▶ Given records:
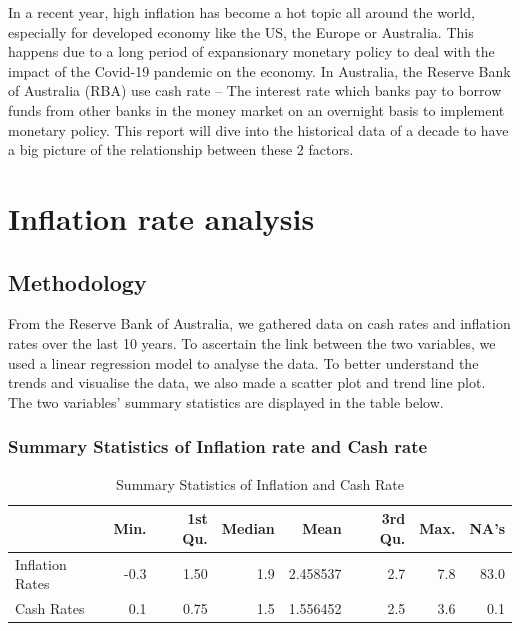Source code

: \documentclass[11pt,a4paper,]{article}
\begin{document}
In a recent year, high inflation has become a hot topic all around the world, especially for developed economy like the US, the Europe or Australia. This happens due to a long period of expansionary monetary policy to deal with the impact of the Covid-19 pandemic on the economy. In Australia, the Reserve Bank of Australia (RBA) use cash rate -- The interest rate which banks pay to borrow funds from other banks in the money market on an overnight basis to implement monetary policy. This report will dive into the historical data of a decade to have a big picture of the relationship between these 2 factors.

\hypertarget{inflation-rate-analysis}{%
\section{Inflation rate analysis}\label{inflation-rate-analysis}}

\hypertarget{methodology}{%
\subsection{Methodology}\label{methodology}}

From the Reserve Bank of Australia, we gathered data on cash rates and inflation rates over the last 10 years. To ascertain the link between the two variables, we used a linear regression model to analyse the data. To better understand the trends and visualise the data, we also made a scatter plot and trend line plot. The two variables' summary statistics are displayed in the table below.

\hypertarget{summary-statistics-of-inflation-rate-and-cash-rate}{%
\subsubsection{Summary Statistics of Inflation rate and Cash rate}\label{summary-statistics-of-inflation-rate-and-cash-rate}}

\begin{table}

\caption{\label{tab:CashRatesVSInflation}Summary Statistics of Inflation and Cash Rate}
\centering
\begin{tabular}[t]{lrrrrrrr}
\toprule
  & Min. & 1st Qu. & Median & Mean & 3rd Qu. & Max. & NA's\\
\midrule
Inflation Rates & -0.3 & 1.50 & 1.9 & 2.458537 & 2.7 & 7.8 & 83.0\\
Cash Rates & 0.1 & 0.75 & 1.5 & 1.556452 & 2.5 & 3.6 & 0.1\\
\bottomrule
\end{tabular}
\end{table}
\end{document}
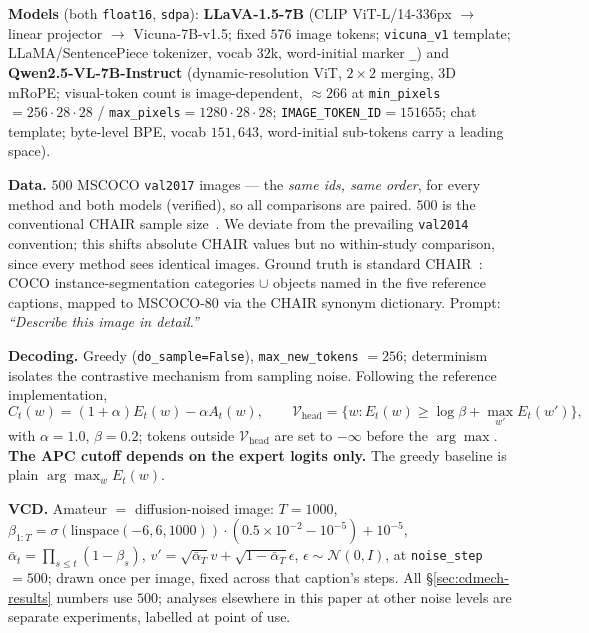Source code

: \documentclass{article}
\begin{document}
\textbf{Models} (both \texttt{float16}, \texttt{sdpa}): \textbf{LLaVA-1.5-7B}
(CLIP ViT-L/14-336px $\to$ linear projector $\to$ Vicuna-7B-v1.5; fixed $576$
image tokens; \texttt{vicuna\_v1} template; LLaMA/SentencePiece tokenizer, vocab
$32$k, word-initial marker \texttt{\_}) and \textbf{Qwen2.5-VL-7B-Instruct}
(dynamic-resolution ViT, $2\times2$ merging, 3D mRoPE; visual-token count is
image-dependent, $\approx266$ at \texttt{min\_pixels}$=256\cdot28\cdot28$ /
\texttt{max\_pixels}$=1280\cdot28\cdot28$; \texttt{IMAGE\_TOKEN\_ID}$=151655$;
chat template; byte-level BPE, vocab $151{,}643$, word-initial sub-tokens carry
a leading space).

\textbf{Data.} $500$ MSCOCO \texttt{val2017} images --- the \emph{same ids, same
order}, for every method and both models (verified), so all comparisons are
paired. $500$ is the conventional CHAIR sample size~\citep{huang2024opera}. We
deviate from the prevailing \texttt{val2014} convention; this shifts absolute
CHAIR values but no within-study comparison, since every method sees identical
images. Ground truth is standard CHAIR~\citep{rohrbach2018chair}: COCO
instance-segmentation categories $\cup$ objects named in the five reference
captions, mapped to MSCOCO-80 via the CHAIR synonym dictionary. Prompt:
\emph{``Describe this image in detail.''}

\textbf{Decoding.} Greedy (\texttt{do\_sample=False}), \texttt{max\_new\_tokens}
$=256$; determinism isolates the contrastive mechanism from sampling noise.
Following the reference implementation,
\begin{equation}
  C_t(w) = (1+\alpha)E_t(w) - \alpha A_t(w),
  \qquad
  \mathcal{V}_{\text{head}} = \big\{ w : E_t(w) \ge \log\beta + \max_{w'} E_t(w') \big\},
\end{equation}
with $\alpha=1.0$, $\beta=0.2$; tokens outside $\mathcal{V}_{\text{head}}$ are
set to $-\infty$ before the $\arg\max$. \textbf{The APC cutoff depends on the
expert logits only.} The greedy baseline is plain $\arg\max_w E_t(w)$.

\textbf{VCD.} Amateur $=$ diffusion-noised image: $T=1000$,
$\beta_{1:T}=\sigma(\mathrm{linspace}(-6,6,1000))\cdot(0.5\!\times\!10^{-2}-10^{-5})+10^{-5}$,
$\bar\alpha_t=\prod_{s\le t}(1-\beta_s)$,
$v'=\sqrt{\bar\alpha_T}v+\sqrt{1-\bar\alpha_T}\epsilon$, $\epsilon\sim\mathcal{N}(0,I)$,
at \texttt{noise\_step}$=500$; drawn once per image, fixed across that caption's
steps. All \S\ref{sec:cdmech-results} numbers use $500$; analyses elsewhere in this
paper at other noise levels are separate experiments, labelled at point of use.
\end{document}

▶ Your assignment:
With the pictures removed, please retype each record exactly.

▶ Exercise output:
Source code

: \documentclass[11pt,a4paper,]{article}
\begin{document}
In a recent year, high inflation has become a hot topic all around the world, especially for developed economy like the US, the Europe or Australia. This happens due to a long period of expansionary monetary policy to deal with the impact of the Covid-19 pandemic on the economy. In Australia, the Reserve Bank of Australia (RBA) use cash rate -- The interest rate which banks pay to borrow funds from other banks in the money market on an overnight basis to implement monetary policy. This report will dive into the historical data of a decade to have a big picture of the relationship between these 2 factors.

\hypertarget{inflation-rate-analysis}{%
\section{Inflation rate analysis}\label{inflation-rate-analysis}}

\hypertarget{methodology}{%
\subsection{Methodology}\label{methodology}}

From the Reserve Bank of Australia, we gathered data on cash rates and inflation rates over the last 10 years. To ascertain the link between the two variables, we used a linear regression model to analyse the data. To better understand the trends and visualise the data, we also made a scatter plot and trend line plot. The two variables' summary statistics are displayed in the table below.

\hypertarget{summary-statistics-of-inflation-rate-and-cash-rate}{%
\subsubsection{Summary Statistics of Inflation rate and Cash rate}\label{summary-statistics-of-inflation-rate-and-cash-rate}}

\begin{table}

\caption{\label{tab:CashRatesVSInflation}Summary Statistics of Inflation and Cash Rate}
\centering
\begin{tabular}[t]{lrrrrrrr}
\toprule
  & Min. & 1st Qu. & Median & Mean & 3rd Qu. & Max. & NA's\\
\midrule
Inflation Rates & -0.3 & 1.50 & 1.9 & 2.458537 & 2.7 & 7.8 & 83.0\\
Cash Rates & 0.1 & 0.75 & 1.5 & 1.556452 & 2.5 & 3.6 & 0.1\\
\bottomrule
\end{tabular}
\end{table}
\end{document}
Source code

: \documentclass{article}
\begin{document}
\textbf{Models} (both \texttt{float16}, \texttt{sdpa}): \textbf{LLaVA-1.5-7B}
(CLIP ViT-L/14-336px $\to$ linear projector $\to$ Vicuna-7B-v1.5; fixed $576$
image tokens; \texttt{vicuna\_v1} template; LLaMA/SentencePiece tokenizer, vocab
$32$k, word-initial marker \texttt{\_}) and \textbf{Qwen2.5-VL-7B-Instruct}
(dynamic-resolution ViT, $2\times2$ merging, 3D mRoPE; visual-token count is
image-dependent, $\approx266$ at \texttt{min\_pixels}$=256\cdot28\cdot28$ /
\texttt{max\_pixels}$=1280\cdot28\cdot28$; \texttt{IMAGE\_TOKEN\_ID}$=151655$;
chat template; byte-level BPE, vocab $151{,}643$, word-initial sub-tokens carry
a leading space).

\textbf{Data.} $500$ MSCOCO \texttt{val2017} images --- the \emph{same ids, same
order}, for every method and both models (verified), so all comparisons are
paired. $500$ is the conventional CHAIR sample size~\citep{huang2024opera}. We
deviate from the prevailing \texttt{val2014} convention; this shifts absolute
CHAIR values but no within-study comparison, since every method sees identical
images. Ground truth is standard CHAIR~\citep{rohrbach2018chair}: COCO
instance-segmentation categories $\cup$ objects named in the five reference
captions, mapped to MSCOCO-80 via the CHAIR synonym dictionary. Prompt:
\emph{``Describe this image in detail.''}

\textbf{Decoding.} Greedy (\texttt{do\_sample=False}), \texttt{max\_new\_tokens}
$=256$; determinism isolates the contrastive mechanism from sampling noise.
Following the reference implementation,
\begin{equation}
  C_t(w) = (1+\alpha)E_t(w) - \alpha A_t(w),
  \qquad
  \mathcal{V}_{\text{head}} = \big\{ w : E_t(w) \ge \log\beta + \max_{w'} E_t(w') \big\},
\end{equation}
with $\alpha=1.0$, $\beta=0.2$; tokens outside $\mathcal{V}_{\text{head}}$ are
set to $-\infty$ before the $\arg\max$. \textbf{The APC cutoff depends on the
expert logits only.} The greedy baseline is plain $\arg\max_w E_t(w)$.

\textbf{VCD.} Amateur $=$ diffusion-noised image: $T=1000$,
$\beta_{1:T}=\sigma(\mathrm{linspace}(-6,6,1000))\cdot(0.5\!\times\!10^{-2}-10^{-5})+10^{-5}$,
$\bar\alpha_t=\prod_{s\le t}(1-\beta_s)$,
$v'=\sqrt{\bar\alpha_T}v+\sqrt{1-\bar\alpha_T}\epsilon$, $\epsilon\sim\mathcal{N}(0,I)$,
at \texttt{noise\_step}$=500$; drawn once per image, fixed across that caption's
steps. All \S\ref{sec:cdmech-results} numbers use $500$; analyses elsewhere in this
paper at other noise levels are separate experiments, labelled at point of use.
\end{document}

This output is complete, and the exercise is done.